Media boss Rupert Murdoch addressed some of Australia’s most prominent figures last night, praising the nation for overcoming the “primeval prejudices” and “stuffy, narrow-minded elitism” of its colonial past.

Mr Murdoch spoke fondly of the country from which he gave up his citizenship to own TV stations in the United States, claiming that having more Catholics in parliament was a sign the nation is moving forward.

“Australia has emerged from its inauspicious colonial beginnings to become a proud nation,” Murdoch said.

“Many of you will remember a day when a Catholic was rare in a Liberal cabinet... Those days are now behind us, and Prime Minister Tony Abbott is part of the proof.”

The man who controls over 800 companies in 50 countries said Australia needs to better its relationship with neighbouring nations Indonesia and China, warning that a “friendly and open relationship” with the latter could have to withstand a possible upcoming economic contraction in the world's second biggest economy.

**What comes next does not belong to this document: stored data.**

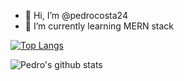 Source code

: - 👋 Hi, I’m @pedrocosta24
- 🌱 I’m currently learning MERN stack

<p align="center">

[![Top Langs](https://github-readme-stats.vercel.app/api/top-langs/?username=pedrocosta24&layout=compact&border=none&theme=dracula)](https://github.com/pedrocosta24/github-readme-stats)
  
</p>

<p align="center">

  ![Pedro's github stats](https://github-readme-stats.vercel.app/api?username=pedrocosta24&show_icons=true&theme=dracula&include_all_commits=true&count_private=true&border=none&hide=prs)
</p>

Mr Murdoch stayed almost silent on the court case against his newspapers in the UK, accused of hacking the mobile phones and emails of politicians, celebrities and private citizens to source stories.

He did describe his media companies as a “disruptive influence”, saying he has “always been a firm believer in providing the public with choice and access to quality content”.

In revelations from the case so far it would appear the “disruptive influence” is on the privacy of many citizens, and that Murdoch’s does not mind obtaining “vital and independent information” via methods independent of the law.